Mit unseren kleinen Rucksäcken sollten wir am Donnerstagmorgen um 8.30 Uhr Valerio in der Stadt treffen, der für uns auch den sehr guten Preis von 850 Bolivanos pro Person für die drei Tage ausgehandelt hatte.
Aufgrund eines tragischen Erdrutsches wurde in La Paz eine wichtige Strasse verschüttet (https://www.20min.ch/ausland/news/story/17-Haeuser-rutschen-einen-Hang-herunter-28534700). Das kommt hier offenbar immer wieder vor, und so war das Gebiet vor der Naturkatastrophe bereits geräumt worden und niemand kam zu Schaden. Der umgeleitete Verkehr führte dazu, dass unser Collectivo Büssli anstatt zwanzig Minuten eine Stunde und einen Viertel benötigte. Wir wälzten während der Fahrt verschiedene Optionen, aber keine hätte uns schneller an den Zielort gebracht.
Als wir in der Agency ankamen, waren Davide und Selene, ein Päärchen aus Milano (https://caracoling.com/chisiamo/), bereits mit der Anprobe beschäftigt. Wir probierten ebenfalls Bergschuhe für das Laufen auf dem Gletscher mit Steigeisen, Daunenjacken, nicht ganz geschmacksneutrale ungewaschene Handschuhe, Gesichtsschutz, wasserdichte (oder auch nicht) Bergsteigerhosen, fassten unsere Stirnlampen und Helme und packten alles in grosse Rucksäcke. Bei den Rucksäcken zeigte sich, dass es beim Tragkomfort durchaus Unterschiede gibt. „Wird schon passen!“ dachten wir und stiefelten alle zusammen zum Collectivo, wo wir uns von Valerio verabschiedeten und uns für die Wanderstöcke bedankten, die er uns zusätzlich auslieh.
Im Collectivo ging es einmal mehr über holprige Strassen - Wicky Terrain - dachten wir uns.
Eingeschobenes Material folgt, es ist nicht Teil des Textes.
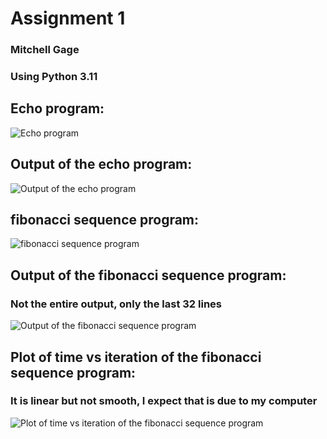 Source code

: # Assignment 1
### Mitchell Gage
### Using Python 3.11
## Echo program:
![Echo program](https://github.com/user-attachments/assets/2466cebb-2c81-4dcc-9db9-10049e77fbe6)
###
## Output of the echo program:
![Output of the echo program](https://github.com/user-attachments/assets/ca6112b1-a394-4223-a86b-630ff3964676)
###
## fibonacci sequence program:
![fibonacci sequence program](https://github.com/user-attachments/assets/05a6e435-1453-4de1-9ded-458fd6bcafb9)
###
## Output of the fibonacci sequence program:
### Not the entire output, only the last 32 lines
![Output of the fibonacci sequence program](https://github.com/user-attachments/assets/ff38bc7c-42e6-4bc3-b8a6-96d50be4c66b)
###
## Plot of time vs iteration of the fibonacci sequence program:
### It is linear but not smooth, I expect that is due to my computer
![Plot of time vs iteration of the fibonacci sequence program](https://github.com/user-attachments/assets/8e39d298-e6d4-41b2-a49a-03ba24015d4e)
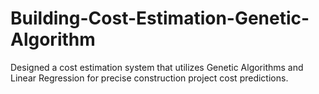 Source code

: # Building-Cost-Estimation-Genetic-Algorithm
Designed a cost estimation system that utilizes Genetic Algorithms and Linear Regression for precise construction project cost predictions.
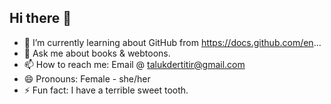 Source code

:## Hi there 👋

- 🌱 I’m currently learning about GitHub from https://docs.github.com/en...
- 💬 Ask me about books & webtoons.
- 📫 How to reach me: Email @ talukdertitir@gmail.com
- 😄 Pronouns: Female - she/her
- ⚡ Fun fact: I have a terrible sweet tooth.

  
<!--
**TIA2689/TIA2689** is a ✨ _special_ ✨ repository because its `README.md` (this file) appears on your GitHub profile.

Here are some ideas to get you started:
- 🔭 I’m currently working on ...
- 👯 I’m looking to collaborate on ...
- 🤔 I’m looking for help with ...
-->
Auf dem Weg zum Base Camp hielten wir zweimal kurz an, um Fotos von unserem Ziel sowie einer alten Mine und den umliegenden farbigen Lagunen zu machen.
Im Base Camp beim Paso Zongo, wo uns unsere Guides Ronald und Javier bei der Unterkunft Happy Day in Empfang nahmen, komplettierten wir unsere Ausrüstung. Nun waren wir schon auf einer Höhe von rund 4’700 M.ü.M. Schon bei kleinen Anstrengungen merkten wir die Höhe und: Wir waren schon höher als der Gipfel vom Matterhorn! Wir bezogen unsere Betten im Massenlager und sassen schon bald darauf gemütlich beim reichhaltigen Mittagessen und unterhielten uns auf Spanisch mit unseren Mitgipfelstürmern aus Italien. Unser Italienisch ist ja unterdessen in einem tiefen Winterschlaf, so dass wir uns sogar mit Italienern auf Spanisch verständigen müssen.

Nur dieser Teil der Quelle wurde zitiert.